Los primeros cooperadores del Opus Dei

Como he dicho, muchos miembros del Opus Dei éramos estudiantes y eran poquísimas las personas que en aquel momento podían ayudar con el fruto de su trabajo al Padre en sus iniciativas apostólicas. Le ayudaban algunos amigos y conocidos suyos: pero los donativos de esos primeros cooperadores de la Obra debían ser pocos y de poca monta.

Ya he citado a don Alejandro Guzmán. Otra de las personas que le ayudaban era doña Concepción Ruiz de Guardia. El Padre nos comentó que era una mujer muy generosa. Yo la conocí: se veía que tenía una gran estima y veneración por nuestro Fundador. Paco y yo acompañamos al Padre con motivo de alguna visita esporádica a esta señora, siempre con algún fin apostólico concreto. Recuerdo que en una ocasión entronizó en su casa el Sagrado Corazón: el Padre rezó las oraciones con sencillez y fervor, sin prisas, poniendo amor en los detalles y siguió cuidadosamente cada una de las partes de la ceremonia, "como si estuviéramos -apunta Paco- en una catedral llena de gente".

También le ayudaba generosamente la Condesa de Humanes, Doña María Francisca Messía y Aranda. Era una anciana señora soltera, completamente ciega desde hacía muchos años, que vivía en una casa antigua, atendida por su ama de llaves, tía de un amigo mío, y el servicio. La casa disponía de un oratorio privado donde iba algunas veces el Padre para celebrar la Santa Misa y renovar el Santísimo.

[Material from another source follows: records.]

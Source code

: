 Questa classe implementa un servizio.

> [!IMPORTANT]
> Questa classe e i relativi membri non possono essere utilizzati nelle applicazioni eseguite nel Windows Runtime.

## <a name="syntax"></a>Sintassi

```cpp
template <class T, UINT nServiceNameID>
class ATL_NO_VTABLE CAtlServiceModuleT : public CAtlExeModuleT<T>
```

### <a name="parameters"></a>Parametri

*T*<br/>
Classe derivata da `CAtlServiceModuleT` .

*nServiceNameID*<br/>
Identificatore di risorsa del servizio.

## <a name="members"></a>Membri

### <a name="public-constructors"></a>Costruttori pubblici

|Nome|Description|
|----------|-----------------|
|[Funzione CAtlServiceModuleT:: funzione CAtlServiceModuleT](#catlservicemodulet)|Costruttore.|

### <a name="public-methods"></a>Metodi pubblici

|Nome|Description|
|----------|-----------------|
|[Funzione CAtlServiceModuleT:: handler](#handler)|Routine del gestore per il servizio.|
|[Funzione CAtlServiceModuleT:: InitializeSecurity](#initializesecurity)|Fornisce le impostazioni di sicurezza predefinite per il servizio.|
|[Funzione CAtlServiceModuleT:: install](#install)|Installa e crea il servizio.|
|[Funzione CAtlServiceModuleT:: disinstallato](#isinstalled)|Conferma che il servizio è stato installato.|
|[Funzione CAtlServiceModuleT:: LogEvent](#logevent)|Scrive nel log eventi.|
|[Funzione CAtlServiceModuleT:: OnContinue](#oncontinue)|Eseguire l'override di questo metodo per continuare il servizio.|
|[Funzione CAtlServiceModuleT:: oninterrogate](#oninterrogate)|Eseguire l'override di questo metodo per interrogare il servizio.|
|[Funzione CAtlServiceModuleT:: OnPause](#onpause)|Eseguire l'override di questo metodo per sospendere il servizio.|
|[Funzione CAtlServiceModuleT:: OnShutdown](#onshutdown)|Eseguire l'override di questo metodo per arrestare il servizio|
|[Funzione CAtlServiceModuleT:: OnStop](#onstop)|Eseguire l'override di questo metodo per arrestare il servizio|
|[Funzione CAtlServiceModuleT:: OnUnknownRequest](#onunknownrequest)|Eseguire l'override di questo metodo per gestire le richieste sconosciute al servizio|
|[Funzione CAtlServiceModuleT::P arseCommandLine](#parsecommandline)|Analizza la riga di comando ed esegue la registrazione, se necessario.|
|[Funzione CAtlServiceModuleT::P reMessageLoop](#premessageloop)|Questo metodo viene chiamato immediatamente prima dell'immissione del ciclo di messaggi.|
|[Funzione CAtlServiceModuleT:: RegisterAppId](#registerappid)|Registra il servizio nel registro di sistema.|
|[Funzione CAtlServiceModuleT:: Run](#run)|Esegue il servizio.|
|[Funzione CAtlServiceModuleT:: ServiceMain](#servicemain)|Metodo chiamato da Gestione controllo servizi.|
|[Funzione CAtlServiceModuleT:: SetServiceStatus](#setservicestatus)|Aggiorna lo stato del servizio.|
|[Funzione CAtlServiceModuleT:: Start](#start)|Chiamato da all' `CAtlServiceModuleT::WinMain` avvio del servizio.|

El Padre me pidió que le acompañara en alguna de esas visitas porque sabía que me gustaban mucho las antigüedades y en la casa de esta señora había muchos cuadros y objetos que testimoniaban el rancio abolengo de su familia: ella misma había sido muy amiga de la Infanta Isabel, conocida en Madrid popularmente como "la Chata". En ocasiones, tras la acción de gracias de la Misa, pasábamos al comedor a desayunar. Aún recuerdo agradecido el jamón de York con "cabello de ángel" con que nos obsequiaba doña María antes del consabido café con leche y bizcochos. Después nos iba enseñando las habitaciones nobles de la casa señalando y comentando, con gran precisión, cada cuadro y cada objeto de arte: "¿Ven este retrato?, es de un antepasado mío, pintado por Vicente López...". Y así sucesivamente, sin equivocarse, nunca a pesar de su ceguera.

En el arranque del pasamanos de la escalera había una estatua metálica de color oscuro. Yo sospechaba que era de calamina, una aleación de zinc imitando bronce, y un día se lo comenté. La condesa confirmó mi sospecha y comenzó a hablar de la estatua como si fuese un viejo conocido de la familia:

-¡Ah! ¿Se refiere Vd. al señor de calamina?

Esta pequeña anécdota dio pie a que más adelante el Padre bromeara conmigo. De vez en cuando me decía:

-¿Te acuerdas, Perico, del señor de calamina?

Sin embargo, a pesar de la buena voluntad y del afecto hacia nuestro Fundador por parte de aquellos primeros bienhechores, su colaboración no consistía una ayuda continuada ni suficiente para la labor apostólica, y la Residencia arrastraba un fuerte déficit. ¿Cómo se sostenía? Un día se lo pregunté abiertamente al Padre. Con bastante pudor me dijo que, de hecho, tenía que recurrir continuamente a su madre, doña Dolores, cuyo pequeño patrimonio nos estábamos gastando.